[Opening SUPPLIED ENTRIES section]

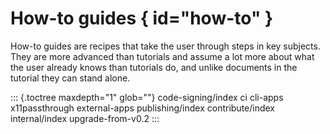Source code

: # How-to guides  { id="how-to" }

How-to guides are recipes that take the user through steps in key
subjects. They are more advanced than tutorials and assume a lot more
about what the user already knows than tutorials do, and unlike
documents in the tutorial they can stand alone.

::: {.toctree maxdepth="1" glob=""}
code-signing/index ci cli-apps x11passthrough external-apps
publishing/index contribute/index internal/index upgrade-from-v0.2
:::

[Closing SUPPLIED ENTRIES section]

EXERCISE REQUIREMENTS:
Repeat exactly the lines from the one containing "documents in the" to the end of the records.

RESULT OF THE TASK:
documents in the tutorial they can stand alone.

::: {.toctree maxdepth="1" glob=""}
code-signing/index ci cli-apps x11passthrough external-apps
publishing/index contribute/index internal/index upgrade-from-v0.2
:::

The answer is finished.